Everyday Respect Challenge
1. Overview
Context
About Everyday Respect: The Everyday Respect project aims to provide multimodal, multi-perspective machine learning models to study communication between officers and drivers during traffic stops. We will deploy these tools to study patterns in the communication between LAPD officers and drivers, publish these findings in academic journals, and present them to the Los Angeles Board of Police Commissioners. More information about the project is available in the following links:
- Everyday Respect: Measuring & Improving Police Officer Communication During Motor Vehicle Stops – Civic Innovation Challenge
- AI Analysis of Body Camera Videos Offers a Data-Driven Approach to Police Reform
- Everyday Respect: Measuring & Improving Police Officer Communication During Motor Vehicle Stops
We are seeking a motivated and talented MS student with a strong background in web development and web security and experience in working with open-source and large codebases to join our team.

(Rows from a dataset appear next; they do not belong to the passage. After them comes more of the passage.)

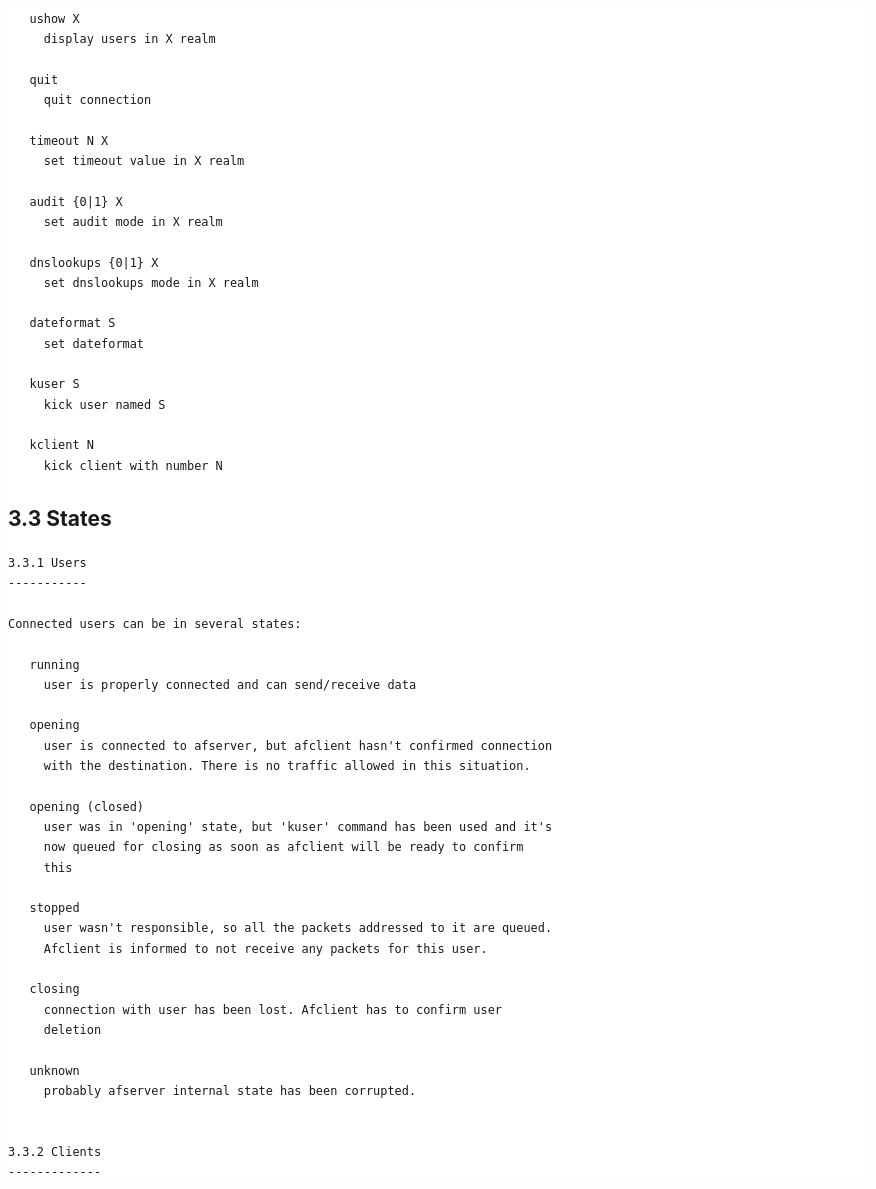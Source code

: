        ushow X
         display users in X realm

       quit
         quit connection

       timeout N X
         set timeout value in X realm

       audit {0|1} X
         set audit mode in X realm

       dnslookups {0|1} X
         set dnslookups mode in X realm

       dateformat S
         set dateformat

       kuser S
         kick user named S

       kclient N
         kick client with number N


  3.3 States
  ----------
  
    3.3.1 Users
    -----------
    
    Connected users can be in several states:
    
       running
         user is properly connected and can send/receive data
         
       opening
         user is connected to afserver, but afclient hasn't confirmed connection
         with the destination. There is no traffic allowed in this situation.
         
       opening (closed)
         user was in 'opening' state, but 'kuser' command has been used and it's
         now queued for closing as soon as afclient will be ready to confirm
         this
         
       stopped
         user wasn't responsible, so all the packets addressed to it are queued.
         Afclient is informed to not receive any packets for this user.
         
       closing
         connection with user has been lost. Afclient has to confirm user
         deletion
         
       unknown
         probably afserver internal state has been corrupted.
         
         
    3.3.2 Clients
    -------------
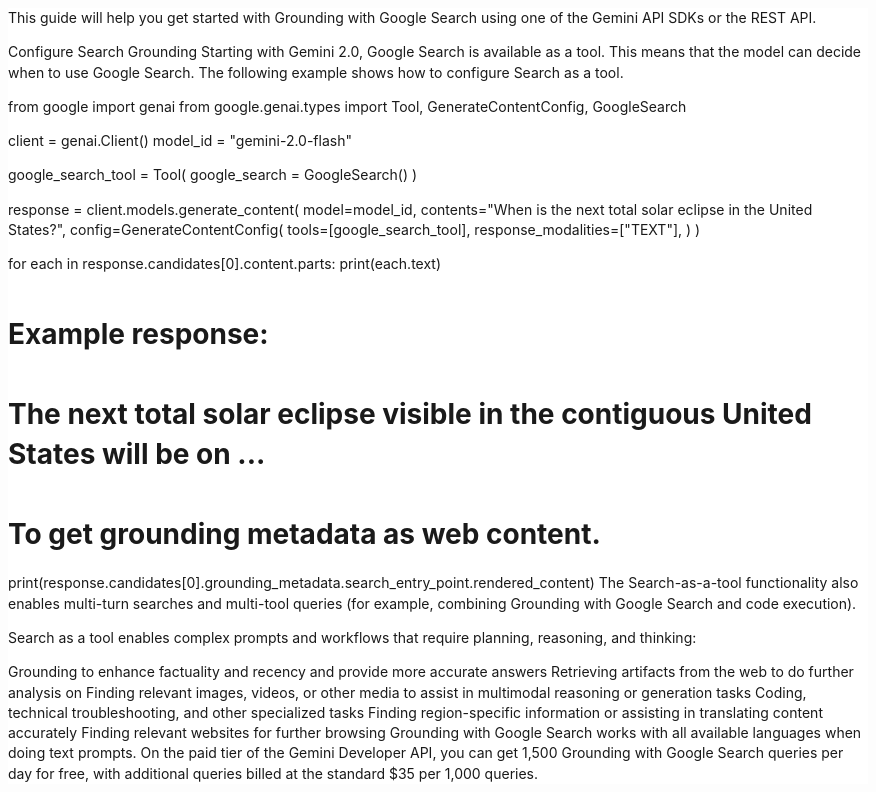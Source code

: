 This guide will help you get started with Grounding with Google Search using one of the Gemini API SDKs or the REST API.

Configure Search Grounding
Starting with Gemini 2.0, Google Search is available as a tool. This means that the model can decide when to use Google Search. The following example shows how to configure Search as a tool.


from google import genai
from google.genai.types import Tool, GenerateContentConfig, GoogleSearch

client = genai.Client()
model_id = "gemini-2.0-flash"

google_search_tool = Tool(
    google_search = GoogleSearch()
)

response = client.models.generate_content(
    model=model_id,
    contents="When is the next total solar eclipse in the United States?",
    config=GenerateContentConfig(
        tools=[google_search_tool],
        response_modalities=["TEXT"],
    )
)

for each in response.candidates[0].content.parts:
    print(each.text)
# Example response:
# The next total solar eclipse visible in the contiguous United States will be on ...

# To get grounding metadata as web content.
print(response.candidates[0].grounding_metadata.search_entry_point.rendered_content)
The Search-as-a-tool functionality also enables multi-turn searches and multi-tool queries (for example, combining Grounding with Google Search and code execution).

Search as a tool enables complex prompts and workflows that require planning, reasoning, and thinking:

Grounding to enhance factuality and recency and provide more accurate answers
Retrieving artifacts from the web to do further analysis on
Finding relevant images, videos, or other media to assist in multimodal reasoning or generation tasks
Coding, technical troubleshooting, and other specialized tasks
Finding region-specific information or assisting in translating content accurately
Finding relevant websites for further browsing
Grounding with Google Search works with all available languages when doing text prompts. On the paid tier of the Gemini Developer API, you can get 1,500 Grounding with Google Search queries per day for free, with additional queries billed at the standard $35 per 1,000 queries.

This position is open to all MS students, regardless of whether they are international students. The MS student is expected to be available to work at LAPD headquarters in person, at least twice a week, each time for at least 3 hours. This challenge is designed to assess the possible candidates’ proficiency.
In Everyday Respect, we use a heavily customized CVAT instance for annotating sensitive bodyworn footage which is deployed at LAPD headquarters. CVAT supports video annotations but currently doesn’t support audio playback. Your goal is to extend CVAT to handle basic audio features. Additionally, you will demonstrate proficiency in:
- Integrating your code into the CVAT codebase, following its existing conventions and architecture.
- Deploying a minimal version of this updated CVAT to Microsoft Azure, simulating a public “demo” environment for non-sensitive videos.
- Implementing debugging measures in an environment that transitions between offline (for sensitive data) and online (for updates, cloud deployment, and offsite collaboration).
Structure
The challenge consists of the following parts:
- Part A: Familiarize and modify CVAT for audio playback.
- Part B: Deploy a demo version to Azure.
- Part C (Optional): Debugging, and collaboration scenario.
Deliverables
Each part includes both:
- Implementation artifact (e.g., code/config).
- Brief write-up explaining your design decisions.
2. Detailed Parts
Part A: Familiarize and Modify CVAT for Audio Playback
Task
- Fork (or clone) the CVAT GitHub repository.
- Explore the frontend (React) and backend (Django + REST framework) structure to understand how CVAT handles video playback.
- Extend it so that annotators can play video along with its audio in the same interface.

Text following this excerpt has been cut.